Segundo Marcelo, a maior dificuldade enfrentada pelas comunidades é o acesso à documentação necessária, como estatutos, atas de eleição, elaboração de projetos e portfólios. Para enfrentar esse desafio, ele e sua equipe prestam assessoria e já aprovaram centenas de projetos pelo país.

Marcelo também mantém parcerias duradouras com comunidades indígenas em estados como Rondônia, Tocantins, Mato Grosso, Pará e Maranhão. Por meio da aprovação de projetos, tem contribuído para o desenvolvimento local, gerando renda, fortalecendo a cultura, a ancestralidade e a educação.
Entre as ações já realizadas, destaca-se a implantação da primeira biblioteca comunitária na Associação Indígena Y’rykaw, localizada em Barra do Corda (MA), presidida por Cris Guajajara, com recursos diretos do Ministério da Cultura. Outros projetos também foram aprovados com apoio da Equatorial, da Lei Aldir Blanc, entre outros.
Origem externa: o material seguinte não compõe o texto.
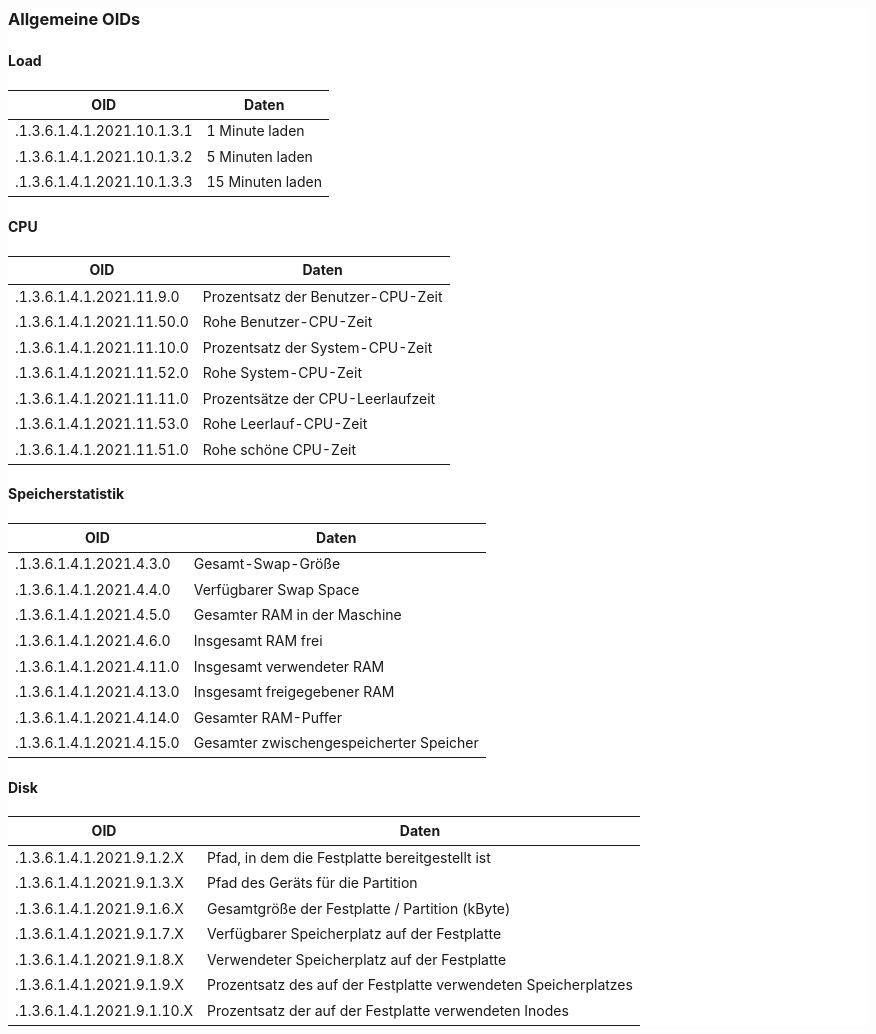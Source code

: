 ### Allgemeine OIDs

#### Load

| OID                                  | Daten                              |
|--------------------------------------|--------------------------------------|
| .1.3.6.1.4.1.2021.10.1.3.1           | 1 Minute laden                        |
| .1.3.6.1.4.1.2021.10.1.3.2           | 5 Minuten laden                        |
| .1.3.6.1.4.1.2021.10.1.3.3           | 15 Minuten laden                       |

#### CPU

| OID                                  | Daten                              |
|--------------------------------------|--------------------------------------|
| .1.3.6.1.4.1.2021.11.9.0             | Prozentsatz der Benutzer-CPU-Zeit          |
| .1.3.6.1.4.1.2021.11.50.0            | Rohe Benutzer-CPU-Zeit                    |
| .1.3.6.1.4.1.2021.11.10.0            | Prozentsatz der System-CPU-Zeit       |
| .1.3.6.1.4.1.2021.11.52.0            | Rohe System-CPU-Zeit                  |
| .1.3.6.1.4.1.2021.11.11.0            | Prozentsätze der CPU-Leerlaufzeit         |
| .1.3.6.1.4.1.2021.11.53.0            | Rohe Leerlauf-CPU-Zeit                    |
| .1.3.6.1.4.1.2021.11.51.0            | Rohe schöne CPU-Zeit                    |

#### Speicherstatistik

| OID                                  | Daten                              |
|--------------------------------------|--------------------------------------|
| .1.3.6.1.4.1.2021.4.3.0              | Gesamt-Swap-Größe                      |
| .1.3.6.1.4.1.2021.4.4.0              | Verfügbarer Swap Space                 |
| .1.3.6.1.4.1.2021.4.5.0              | Gesamter RAM in der Maschine                 |
| .1.3.6.1.4.1.2021.4.6.0              | Insgesamt RAM frei                       |
| .1.3.6.1.4.1.2021.4.11.0             | Insgesamt verwendeter RAM                       |
| .1.3.6.1.4.1.2021.4.13.0             | Insgesamt freigegebener RAM                     |
| .1.3.6.1.4.1.2021.4.14.0             | Gesamter RAM-Puffer                   |
| .1.3.6.1.4.1.2021.4.15.0             | Gesamter zwischengespeicherter Speicher                  |

#### Disk

| OID                                  | Daten                              |
|--------------------------------------|--------------------------------------|
| .1.3.6.1.4.1.2021.9.1.2.X            | Pfad, in dem die Festplatte bereitgestellt ist       |
| .1.3.6.1.4.1.2021.9.1.3.X            | Pfad des Geräts für die Partition |
| .1.3.6.1.4.1.2021.9.1.6.X            | Gesamtgröße der Festplatte / Partition (kByte)                             |
| .1.3.6.1.4.1.2021.9.1.7.X            | Verfügbarer Speicherplatz auf der Festplatte          |
| .1.3.6.1.4.1.2021.9.1.8.X            | Verwendeter Speicherplatz auf der Festplatte               |
| .1.3.6.1.4.1.2021.9.1.9.X            | Prozentsatz des auf der Festplatte verwendeten Speicherplatzes     |
| .1.3.6.1.4.1.2021.9.1.10.X           | Prozentsatz der auf der Festplatte verwendeten Inodes    |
“Estamos vivendo um momento de reconstrução das políticas públicas, de preservação da memória e valorização dos saberes ancestrais indígenas. Essas iniciativas comprovadas e em execução em vários estados abriram portas. Me sinto honrado pelo reconhecimento do trabalho feito. Foco, determinação e compromisso são a soma da vitória. Estou aqui para fortalecer as ações do Fundo Amazônia, que visam promover e proteger os direitos dos povos indígenas, respeitando seus modos de vida e ancestralidade”, concluiu Marcelo.